The House Education Committee has passed a replacement bill for HB 1770. The basic bill, sponsored by Rep. Ed Lewis, R-Moberly, would allow schools to differentiate salaries to attract teachers to hard-to-reach areas. staff. Other education bills had been added by the time the bill left committee on Tuesday.

The bill was expanded to phase out teachers from state income tax over three years, a proposal that was floated by Budget Chairman Rep. Cody Smith, R-Carthage.

It also sets the minimum salary for teachers at $28,000 instead of the current $25,000, which will be raised over the next four years to $32,000. It increases the minimum salary for teachers with a master’s degree and 10 years of experience to $36,000 and then to $40,000 over the next four years and requires that the minimum salary for teachers be adjusted each year to take into account of inflation.

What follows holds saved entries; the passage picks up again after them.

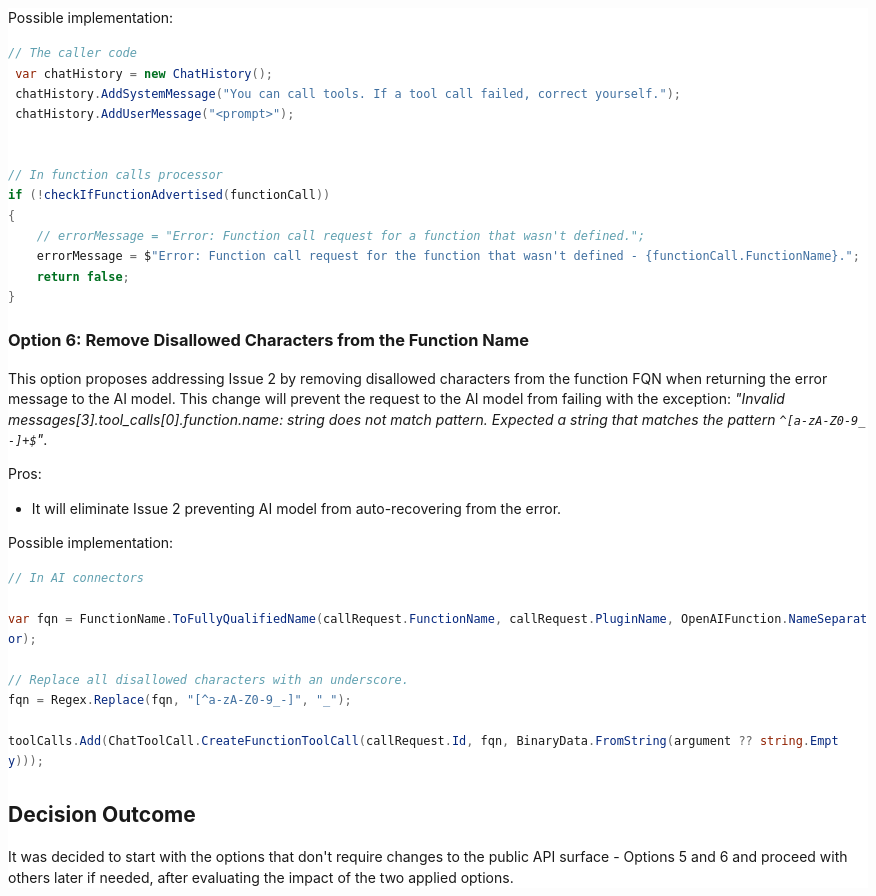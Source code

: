 Possible implementation:
```csharp
// The caller code
 var chatHistory = new ChatHistory();
 chatHistory.AddSystemMessage("You can call tools. If a tool call failed, correct yourself.");
 chatHistory.AddUserMessage("<prompt>");


// In function calls processor
if (!checkIfFunctionAdvertised(functionCall))
{
    // errorMessage = "Error: Function call request for a function that wasn't defined.";
    errorMessage = $"Error: Function call request for the function that wasn't defined - {functionCall.FunctionName}.";
    return false;
}
```
 
### Option 6: Remove Disallowed Characters from the Function Name
   
This option proposes addressing Issue 2 by removing disallowed characters from the function FQN when returning the error message to the AI model.
This change will prevent the request to the AI model from failing with the exception: _"Invalid messages[3].tool_calls[0].function.name: string does not match pattern. Expected a string that matches the pattern `^[a-zA-Z0-9_-]+$`"_.
   
Pros:
- It will eliminate Issue 2 preventing AI model from auto-recovering from the error.
   

Possible implementation:
```csharp
// In AI connectors

var fqn = FunctionName.ToFullyQualifiedName(callRequest.FunctionName, callRequest.PluginName, OpenAIFunction.NameSeparator);

// Replace all disallowed characters with an underscore.
fqn = Regex.Replace(fqn, "[^a-zA-Z0-9_-]", "_");

toolCalls.Add(ChatToolCall.CreateFunctionToolCall(callRequest.Id, fqn, BinaryData.FromString(argument ?? string.Empty)));
```

## Decision Outcome
It was decided to start with the options that don't require changes to the public API surface - Options 5 and 6 and proceed with others later if needed, 
after evaluating the impact of the two applied options.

The bill also contains a provision that expands the certification of visiting teachers and provides alternative certification routes for teachers who are provisionally certified. The bill also expands the career ladder program, which allows teachers to be paid additionally for activities outside of their normal pay, including coaching, supervising, mentoring or tutoring, teacher training or helping students prepare for college or a career. It also includes 60% state funding and sets the number of years of experience a teacher must have to participate at two rather than five.

Just last week, the House Budget Committee redirected funds from the governor’s proposed teacher salary enhancement grant program to the career ladder program, which has not been funded. by the state for more than a decade.

Lawmakers worried that Gov. Parson’s plan, which would provide partial public funding to top up teachers’ salaries under $38,000, would squeeze salaries and hurt veteran teachers.

Budget committee members were also concerned that the appropriations could not be sustained in the future, leaving the door open to the possibility that local school districts could lose state support. That budget received initial approval on the court Tuesday and funding for the career ladder program was increased by an additional $15.673 million.

The substitute for HB 1770 was rejected by the committee largely along partisan lines.

Rep. Josh Hurlbert, R-Smithville, introduced a bill that would expand the Empowerment Scholarship Account program to all counties with a population of 100,000 or more. This would include Boone, Cass, Clay, Franklin, Greene, Jackson, Jasper, Jefferson, Platte, St. Charles and St. Louis counties.

Hurlbert said his constituents requested the change because they wanted to participate in the program. The Empowerment Scholarship Accounts program passed last year and is often referred to as “school choice” legislation.

A parent who lives outside the city limits of Columbia spoke out in favor of the bill, saying he was surprised to learn they couldn’t participate in the program originally. The Missouri State Teachers Association spoke out against the bill, saying it would expand a curriculum that has yet to be tested.